Opening Remarks

I don’t know if you’ve noticed, but the days of blindly buying things for ourselves are over. Forever. And ever.

 

That’s what the national media says: that Americans’ general lack of wealth is contributing to more sustainable personal spending, that today we’re spending disposable income while for the past 20 or 30 years, we’ve been spending everything we had plus a lot we didn’t.

 

It’s an interesting thought, isn’t it, that the economic crisis has permanently changed our lives, that we’ll never again live beyond our means and that in the future, we’ll always do what’s “right” economically, and we’ll always use our heads before spending money instead of just buying whatever we see advertised on TV as long as we still have some plastic in our pocket.

 

The national media experts say we’re volunteering more, attending more cultural events with family and friends, spending more time together talking and, even though we’re still going to the malls, we’re not spending as much money there because we’re just using malls as places to hang out.

 

It’s good to know that facing down economic Armegeddon has done so many good things for our lives.

 

What intrigues me is that a lot of us don’t know which way the wind is blowing, even if there’s a flag right in front of us.
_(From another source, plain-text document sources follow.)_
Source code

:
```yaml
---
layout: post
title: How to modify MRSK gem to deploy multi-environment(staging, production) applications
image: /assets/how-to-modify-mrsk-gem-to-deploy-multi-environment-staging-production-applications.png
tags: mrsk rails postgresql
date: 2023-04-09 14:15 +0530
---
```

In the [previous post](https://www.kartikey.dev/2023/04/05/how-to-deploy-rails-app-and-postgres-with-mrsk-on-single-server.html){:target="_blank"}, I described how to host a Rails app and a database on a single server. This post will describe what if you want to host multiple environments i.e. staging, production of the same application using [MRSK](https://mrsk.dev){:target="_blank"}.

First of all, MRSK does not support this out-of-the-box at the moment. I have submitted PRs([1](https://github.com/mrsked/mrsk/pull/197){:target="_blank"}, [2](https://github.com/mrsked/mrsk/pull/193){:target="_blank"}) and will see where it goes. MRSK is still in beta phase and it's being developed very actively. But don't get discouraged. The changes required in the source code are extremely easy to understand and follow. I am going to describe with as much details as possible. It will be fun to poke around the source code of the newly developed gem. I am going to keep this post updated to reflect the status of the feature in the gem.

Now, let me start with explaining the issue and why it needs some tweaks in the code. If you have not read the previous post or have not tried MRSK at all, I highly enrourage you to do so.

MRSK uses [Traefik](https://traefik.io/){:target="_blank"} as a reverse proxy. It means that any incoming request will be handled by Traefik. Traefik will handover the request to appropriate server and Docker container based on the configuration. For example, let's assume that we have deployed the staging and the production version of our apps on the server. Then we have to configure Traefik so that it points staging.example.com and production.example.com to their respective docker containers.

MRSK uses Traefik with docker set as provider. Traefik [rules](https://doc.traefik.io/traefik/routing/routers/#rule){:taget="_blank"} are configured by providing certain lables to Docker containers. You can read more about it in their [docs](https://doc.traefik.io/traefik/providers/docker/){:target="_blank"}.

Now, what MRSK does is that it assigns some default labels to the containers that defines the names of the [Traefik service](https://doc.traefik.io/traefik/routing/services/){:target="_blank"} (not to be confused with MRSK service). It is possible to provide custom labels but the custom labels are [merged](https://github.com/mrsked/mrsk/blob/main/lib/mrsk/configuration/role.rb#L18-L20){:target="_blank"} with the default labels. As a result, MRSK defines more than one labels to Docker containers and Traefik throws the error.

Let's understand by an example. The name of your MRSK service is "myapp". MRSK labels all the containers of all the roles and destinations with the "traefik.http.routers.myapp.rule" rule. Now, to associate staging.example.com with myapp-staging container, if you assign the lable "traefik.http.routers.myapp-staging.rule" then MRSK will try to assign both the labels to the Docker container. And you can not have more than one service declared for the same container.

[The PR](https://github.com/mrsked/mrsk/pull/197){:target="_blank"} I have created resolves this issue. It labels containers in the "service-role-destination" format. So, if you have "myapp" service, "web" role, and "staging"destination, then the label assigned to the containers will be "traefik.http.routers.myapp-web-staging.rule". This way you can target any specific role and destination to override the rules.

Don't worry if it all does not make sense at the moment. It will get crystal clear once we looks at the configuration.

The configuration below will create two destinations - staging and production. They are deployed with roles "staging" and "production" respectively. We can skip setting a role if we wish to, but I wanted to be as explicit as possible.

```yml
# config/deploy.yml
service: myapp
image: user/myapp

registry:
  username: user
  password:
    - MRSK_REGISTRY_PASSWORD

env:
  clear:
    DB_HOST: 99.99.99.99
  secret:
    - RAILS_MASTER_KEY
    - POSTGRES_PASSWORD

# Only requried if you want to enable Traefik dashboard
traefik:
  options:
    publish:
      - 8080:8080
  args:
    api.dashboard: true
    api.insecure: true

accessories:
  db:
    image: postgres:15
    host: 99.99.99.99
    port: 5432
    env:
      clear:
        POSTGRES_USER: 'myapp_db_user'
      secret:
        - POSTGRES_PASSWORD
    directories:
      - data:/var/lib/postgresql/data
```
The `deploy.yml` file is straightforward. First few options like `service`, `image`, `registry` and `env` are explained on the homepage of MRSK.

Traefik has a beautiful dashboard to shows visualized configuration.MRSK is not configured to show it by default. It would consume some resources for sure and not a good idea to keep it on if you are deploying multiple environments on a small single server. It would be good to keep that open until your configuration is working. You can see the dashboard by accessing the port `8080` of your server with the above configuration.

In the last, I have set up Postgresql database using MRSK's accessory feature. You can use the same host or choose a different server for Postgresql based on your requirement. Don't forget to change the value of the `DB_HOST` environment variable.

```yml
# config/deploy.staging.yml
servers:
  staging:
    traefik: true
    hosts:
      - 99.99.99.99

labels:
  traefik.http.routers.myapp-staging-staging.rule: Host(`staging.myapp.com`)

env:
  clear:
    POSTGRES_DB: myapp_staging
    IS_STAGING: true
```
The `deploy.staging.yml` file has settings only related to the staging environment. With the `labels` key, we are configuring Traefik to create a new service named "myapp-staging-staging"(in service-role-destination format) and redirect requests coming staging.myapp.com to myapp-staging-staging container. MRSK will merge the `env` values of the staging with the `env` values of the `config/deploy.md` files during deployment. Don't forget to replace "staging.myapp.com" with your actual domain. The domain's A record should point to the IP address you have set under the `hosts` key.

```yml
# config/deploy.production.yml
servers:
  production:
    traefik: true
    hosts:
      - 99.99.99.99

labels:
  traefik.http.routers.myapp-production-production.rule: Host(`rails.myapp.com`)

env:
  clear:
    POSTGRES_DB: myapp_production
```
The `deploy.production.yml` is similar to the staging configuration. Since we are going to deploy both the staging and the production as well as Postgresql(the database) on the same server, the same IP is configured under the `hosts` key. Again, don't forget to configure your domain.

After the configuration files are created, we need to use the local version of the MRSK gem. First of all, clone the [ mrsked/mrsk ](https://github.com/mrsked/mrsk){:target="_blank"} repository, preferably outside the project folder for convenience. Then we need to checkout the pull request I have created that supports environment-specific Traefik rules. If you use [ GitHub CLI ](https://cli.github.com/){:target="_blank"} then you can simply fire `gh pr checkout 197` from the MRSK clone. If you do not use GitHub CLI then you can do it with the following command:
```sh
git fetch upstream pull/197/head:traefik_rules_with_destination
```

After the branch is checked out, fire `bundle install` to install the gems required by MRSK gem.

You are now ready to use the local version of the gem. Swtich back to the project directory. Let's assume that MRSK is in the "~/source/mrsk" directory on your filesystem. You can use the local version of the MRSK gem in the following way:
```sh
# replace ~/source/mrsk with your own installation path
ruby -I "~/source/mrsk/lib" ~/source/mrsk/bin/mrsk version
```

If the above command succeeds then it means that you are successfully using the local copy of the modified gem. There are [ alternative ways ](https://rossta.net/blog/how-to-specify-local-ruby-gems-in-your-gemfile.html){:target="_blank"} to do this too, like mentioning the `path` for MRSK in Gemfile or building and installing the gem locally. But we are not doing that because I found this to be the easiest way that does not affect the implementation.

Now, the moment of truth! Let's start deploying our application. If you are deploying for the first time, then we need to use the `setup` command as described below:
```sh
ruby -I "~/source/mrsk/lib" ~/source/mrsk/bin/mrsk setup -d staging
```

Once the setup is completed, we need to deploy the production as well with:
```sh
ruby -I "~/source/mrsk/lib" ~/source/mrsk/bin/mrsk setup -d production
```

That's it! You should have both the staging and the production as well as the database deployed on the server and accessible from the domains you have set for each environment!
We depend on the cues of others to determine our direction, and we feel intimidated if we make a decision that goes against the grain, even when we’re right. It’s not so much herd mentality as it is fear of being wrong alone. Being wrong together is OK, but being wrong alone is flat-out scary.

 

The suburbs are full of people who think like this, who fled Dallas — the place we call home — back when the smart money was on anywhere but here. The schools are better out there, so the thought process went, the buildings newer, the houses bigger and the streets smoother.

 

But now that so many of us supposedly can’t afford to live too far from work, and we don’t want to be too far from schools, and we want to make sure our kids experience all that life has to offer, living here where we live is starting to look better to a lot of suburbanites. Dallas is a city that, despite its well-known problems, has never been more vibrant. Many of our neighborhoods are on the upswing. Our public schools, while not perfect, have improved. Our public transportation, while still limited, is expanding. For better or worse, we’ve invested a lot of our tax dollars Downtown, and the place is starting to look good even if there’s still plenty of room for improvement.

 

The experts may be right: Maybe Americans are starting to appreciate the little plot of dirt we call home more now that we can’t afford to jet off somewhere else at the drop of a hat.

 

Come to think of it: Isn’t that what most of us around here have always been doing?